2013-1-22 17:41| 发布者: patrick| 查看: 1305| 评论: 0

摘要: 陈文伯 译

Call it a tug of war between geraniums and smokestacks. For the Far West in general and California in particular, the issue of the late 1980s will be how to maintain the quality of life in an era of galloping growth that promises to last into the next century. With a few exceptions, the region’s economy remains healthy and the preoccupation has shifted from jobs. While that problem might be welcomed as a boon in blighted regions, it troubles many in urban parts of the West. San Diego, America’s fastest growing city in the 1970s, seeks to cling to its canyons and sagebrush in the face of estimates that its population may near the 2 million mark by the year 2000. Other California cities are just as worried. In recent elections, San Francisco and Los Angeles both approved voter-initiative referendums limiting growth.

San Diego’s mayor, Maureen O’Connor, likes to say when it comes to a choice between environment and industry, put her down on the side of the flowers. In office since last fall, she is unabashedly nostalgic about the San Diego of her childhood—a small city of 35000 that is no more. “I remember when the valleys were full of dairy farms, there were no high-rises downtown, the freeways were practically empty and everybody knew everybody.

The city over which she now presides has since become the sixth largest in America and one of its most bustling. To say it is in the full flush of health would understate it. The metro area’s gross product soared from $11.3 billion in 1970 to $36.6 billion in 1985. Sony is exploring expansion of its television-assembly plant, the city issued more than $500 million worth of apartment-building permits last year, and a $139 million convention center is on the drawing boards. But all of this has come at a steep price, and the mayor is finding her commitment to flowers being tested at every turn.

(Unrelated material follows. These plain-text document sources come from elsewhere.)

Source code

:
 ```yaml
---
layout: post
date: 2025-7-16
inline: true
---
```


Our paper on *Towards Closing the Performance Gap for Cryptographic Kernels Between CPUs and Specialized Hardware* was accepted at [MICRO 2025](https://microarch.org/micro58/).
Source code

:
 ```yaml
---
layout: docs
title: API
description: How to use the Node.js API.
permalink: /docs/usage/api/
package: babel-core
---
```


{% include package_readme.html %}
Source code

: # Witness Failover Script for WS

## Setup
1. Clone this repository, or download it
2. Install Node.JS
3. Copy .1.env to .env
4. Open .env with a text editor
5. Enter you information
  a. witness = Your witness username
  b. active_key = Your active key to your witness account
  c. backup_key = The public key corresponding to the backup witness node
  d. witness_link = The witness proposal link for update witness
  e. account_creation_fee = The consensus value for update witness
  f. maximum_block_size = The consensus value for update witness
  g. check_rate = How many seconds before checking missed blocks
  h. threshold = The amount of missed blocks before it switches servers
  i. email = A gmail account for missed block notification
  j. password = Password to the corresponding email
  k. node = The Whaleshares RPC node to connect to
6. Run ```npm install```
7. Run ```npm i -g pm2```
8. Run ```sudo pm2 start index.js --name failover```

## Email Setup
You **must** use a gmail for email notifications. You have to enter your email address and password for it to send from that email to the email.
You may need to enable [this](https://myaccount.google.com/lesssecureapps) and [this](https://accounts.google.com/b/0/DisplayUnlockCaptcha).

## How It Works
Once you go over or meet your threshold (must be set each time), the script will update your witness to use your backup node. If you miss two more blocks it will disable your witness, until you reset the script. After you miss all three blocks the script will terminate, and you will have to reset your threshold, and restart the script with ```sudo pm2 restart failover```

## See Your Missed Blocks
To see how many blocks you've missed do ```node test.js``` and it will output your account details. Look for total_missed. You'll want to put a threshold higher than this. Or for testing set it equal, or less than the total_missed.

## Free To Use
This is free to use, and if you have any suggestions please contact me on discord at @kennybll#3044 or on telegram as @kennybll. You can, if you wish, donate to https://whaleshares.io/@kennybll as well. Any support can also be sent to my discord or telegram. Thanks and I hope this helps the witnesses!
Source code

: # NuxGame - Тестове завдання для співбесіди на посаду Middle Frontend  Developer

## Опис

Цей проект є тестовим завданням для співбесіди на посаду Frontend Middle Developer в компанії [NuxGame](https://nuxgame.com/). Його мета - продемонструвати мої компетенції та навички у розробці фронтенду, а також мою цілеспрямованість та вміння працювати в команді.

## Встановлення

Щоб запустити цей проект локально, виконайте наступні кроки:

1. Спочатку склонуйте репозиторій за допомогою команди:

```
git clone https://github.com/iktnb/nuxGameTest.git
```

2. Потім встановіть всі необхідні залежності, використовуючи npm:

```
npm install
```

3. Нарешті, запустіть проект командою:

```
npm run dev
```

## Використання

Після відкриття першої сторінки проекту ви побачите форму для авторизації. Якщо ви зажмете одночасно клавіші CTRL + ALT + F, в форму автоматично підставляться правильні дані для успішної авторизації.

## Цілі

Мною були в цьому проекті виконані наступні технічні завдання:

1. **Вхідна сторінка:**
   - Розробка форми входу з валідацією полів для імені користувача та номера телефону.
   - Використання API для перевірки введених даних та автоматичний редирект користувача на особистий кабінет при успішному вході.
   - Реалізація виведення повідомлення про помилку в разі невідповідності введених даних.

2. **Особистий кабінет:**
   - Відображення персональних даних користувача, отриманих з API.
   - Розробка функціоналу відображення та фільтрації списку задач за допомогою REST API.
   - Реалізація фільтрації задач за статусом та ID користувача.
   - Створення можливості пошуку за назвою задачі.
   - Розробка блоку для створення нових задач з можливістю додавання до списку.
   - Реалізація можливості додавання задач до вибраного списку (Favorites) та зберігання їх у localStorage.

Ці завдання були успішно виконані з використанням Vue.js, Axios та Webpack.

“If we put an initiative on the ballot right now to freeze growth in this city, it would probably pass by a two-thirds vote,” she says. A half-dozen communities have appealed for just such a moratorium on urban expansion. But the mayor, who must now worry about such things as the tax base, jobs and the construction industry, says that if possible, she would like to avoid a show-down over growth. She is in search of a goal that has eluded many U. S. cities—a way to keep her own city’s image as a clean, green place to live, yet make way for the growth that would mean more jobs and preserve prosperity.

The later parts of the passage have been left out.